The internal structure of the giant planets of the solar system is poorly known. The presence of a rocky core inside Jupiter, for instance, is still subject to debate, with important consequences for the formation scenario of the Solar System, but also for our understanding of the structure and composition of exoplanets.

As it has been shown for the Earth, for the Sun and stars, seismology is an extremely powerful tool to study the deep interiors of these objects. This possibility had been contemplated for Jupiter and Saturn since the beginning of helioseismology in the 1970’s. It has recently been proved to be a reality by the first detection of oscillations on Jupiter and the measurement of its fundamental acoustic frequency, in line with theoretical predictions by the SYMPA project. Recent detection of f modes of Saturn as seen by the effect on the rings completes this new landscape and opens a new window in planetology with the possibility to directly probe their internal structure.

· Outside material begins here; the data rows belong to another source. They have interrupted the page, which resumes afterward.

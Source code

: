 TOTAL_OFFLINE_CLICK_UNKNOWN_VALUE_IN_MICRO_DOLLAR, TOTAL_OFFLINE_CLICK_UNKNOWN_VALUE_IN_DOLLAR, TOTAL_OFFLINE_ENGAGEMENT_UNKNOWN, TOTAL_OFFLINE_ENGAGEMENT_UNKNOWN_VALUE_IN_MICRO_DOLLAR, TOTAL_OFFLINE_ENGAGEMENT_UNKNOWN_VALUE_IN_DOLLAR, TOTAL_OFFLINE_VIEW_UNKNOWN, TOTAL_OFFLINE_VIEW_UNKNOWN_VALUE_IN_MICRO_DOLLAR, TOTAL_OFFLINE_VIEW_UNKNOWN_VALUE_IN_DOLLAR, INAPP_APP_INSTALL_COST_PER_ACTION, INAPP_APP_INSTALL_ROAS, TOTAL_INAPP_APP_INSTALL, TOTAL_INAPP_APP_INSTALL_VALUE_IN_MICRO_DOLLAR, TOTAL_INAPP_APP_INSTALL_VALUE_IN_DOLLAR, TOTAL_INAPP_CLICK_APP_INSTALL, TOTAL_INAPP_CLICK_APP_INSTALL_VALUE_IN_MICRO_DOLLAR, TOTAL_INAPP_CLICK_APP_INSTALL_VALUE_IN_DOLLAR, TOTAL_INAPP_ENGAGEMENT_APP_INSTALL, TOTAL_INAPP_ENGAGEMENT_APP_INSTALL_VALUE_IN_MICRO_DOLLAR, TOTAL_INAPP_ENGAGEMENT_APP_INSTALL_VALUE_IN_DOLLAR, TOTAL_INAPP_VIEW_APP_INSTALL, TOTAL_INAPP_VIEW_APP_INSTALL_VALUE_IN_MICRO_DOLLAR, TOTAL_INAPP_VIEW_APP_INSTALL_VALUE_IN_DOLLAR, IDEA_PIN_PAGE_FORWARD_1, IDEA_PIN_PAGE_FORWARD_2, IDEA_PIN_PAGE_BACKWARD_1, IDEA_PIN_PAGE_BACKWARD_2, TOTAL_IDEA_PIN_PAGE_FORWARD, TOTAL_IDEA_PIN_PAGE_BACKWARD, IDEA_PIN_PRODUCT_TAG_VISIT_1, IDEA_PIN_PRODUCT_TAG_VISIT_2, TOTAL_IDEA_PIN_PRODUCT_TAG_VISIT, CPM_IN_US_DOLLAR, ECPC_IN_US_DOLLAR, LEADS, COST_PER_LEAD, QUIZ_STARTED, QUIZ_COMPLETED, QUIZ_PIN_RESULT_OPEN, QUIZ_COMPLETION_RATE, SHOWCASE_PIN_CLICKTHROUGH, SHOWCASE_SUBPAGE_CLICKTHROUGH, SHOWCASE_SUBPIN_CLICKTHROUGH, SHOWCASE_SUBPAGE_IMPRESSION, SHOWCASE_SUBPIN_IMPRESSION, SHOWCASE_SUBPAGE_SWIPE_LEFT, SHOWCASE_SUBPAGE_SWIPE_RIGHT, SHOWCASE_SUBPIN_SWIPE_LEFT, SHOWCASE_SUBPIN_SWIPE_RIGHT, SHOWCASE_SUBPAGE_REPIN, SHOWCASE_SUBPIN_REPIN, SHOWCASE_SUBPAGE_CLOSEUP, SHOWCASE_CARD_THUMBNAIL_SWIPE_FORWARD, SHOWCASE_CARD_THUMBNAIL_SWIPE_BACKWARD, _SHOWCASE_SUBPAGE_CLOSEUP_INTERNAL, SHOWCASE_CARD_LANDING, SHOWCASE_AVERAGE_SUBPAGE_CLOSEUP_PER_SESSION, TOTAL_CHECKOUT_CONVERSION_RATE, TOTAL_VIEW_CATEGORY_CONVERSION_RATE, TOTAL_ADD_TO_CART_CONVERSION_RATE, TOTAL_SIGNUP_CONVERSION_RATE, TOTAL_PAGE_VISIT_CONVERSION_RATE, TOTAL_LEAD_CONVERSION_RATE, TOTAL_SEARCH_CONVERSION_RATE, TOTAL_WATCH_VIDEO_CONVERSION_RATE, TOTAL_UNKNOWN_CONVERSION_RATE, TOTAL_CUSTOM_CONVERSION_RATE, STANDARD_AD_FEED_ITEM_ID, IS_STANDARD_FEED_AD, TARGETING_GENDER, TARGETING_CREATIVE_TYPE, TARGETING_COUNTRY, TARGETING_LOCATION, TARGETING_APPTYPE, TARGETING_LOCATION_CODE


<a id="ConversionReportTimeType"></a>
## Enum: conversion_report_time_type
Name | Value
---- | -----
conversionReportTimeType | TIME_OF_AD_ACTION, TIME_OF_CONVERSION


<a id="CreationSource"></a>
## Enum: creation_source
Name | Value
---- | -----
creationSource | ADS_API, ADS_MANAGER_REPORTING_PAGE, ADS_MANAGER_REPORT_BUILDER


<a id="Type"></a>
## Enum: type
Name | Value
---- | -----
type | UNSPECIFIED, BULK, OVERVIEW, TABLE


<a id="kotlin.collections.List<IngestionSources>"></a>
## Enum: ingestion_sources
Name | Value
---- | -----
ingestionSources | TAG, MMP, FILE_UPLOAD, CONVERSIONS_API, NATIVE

The JOVIAL project is the necessary next step in this new field. Its aim is to observe Jupiter’s oscillations and identify its modes up to a degree l=25 at least, in order to definitively answer the question of the existence of a Jovian rocky core. JOVIAL will also observe p modes on Saturn, where surface modes were recently identified.

Seismic measurements on giant planets require almost continuous observations for several weeks, with a specially designed instrument, able to detect tiny periodic motions at the surface of the planets. JOVIAL is a worldwide network of dedicated instruments, based on the same principle as SYMPA, but largely improved in term of sensitivity, image quality and stability.

A prototype of this new Doppler Spectro Imager (DSI) has been developed and tested at OCA and is presently installed at the C2PU 1-m telescope at Calern Observatory, near Nice. A copy of it is being built for its installation at the 1-m telescope at Apache Point observatory, in New Mexico, in the frame of the JIVE project.

JOVIAL aims to develop a new version of the instrument, more versatile and with higher image quality, that will be installed on the 1.88m telescope at the Okayama observatory, Japan. This will complete the worldwide network in order to achieve a duty-cycle higher than 50 % for several weeks of observations. It will reach unprecedented angular resolution, thanks to a specially designed Adaptive Optics module. Moreover, it will permit to seek for 2-m class telescope or larger for observations of Saturn, which require larger light collectors.

Two first observation runs will be performed around Jupiter’s conjunction in May 2018 and Saturn’s conjunction in June 2019. New interior models of Jupiter and Saturn will be derived from the identification of the acoustic modes and the precise measurement of their frequencies. It will allow a definitive determination of the core’s size and the determination of the density and internal rotation along the interior. This will perfectly complete the gravitational moments measured by the JUNO spacecraft to get a full sketch of the physics and evolution of giant planets.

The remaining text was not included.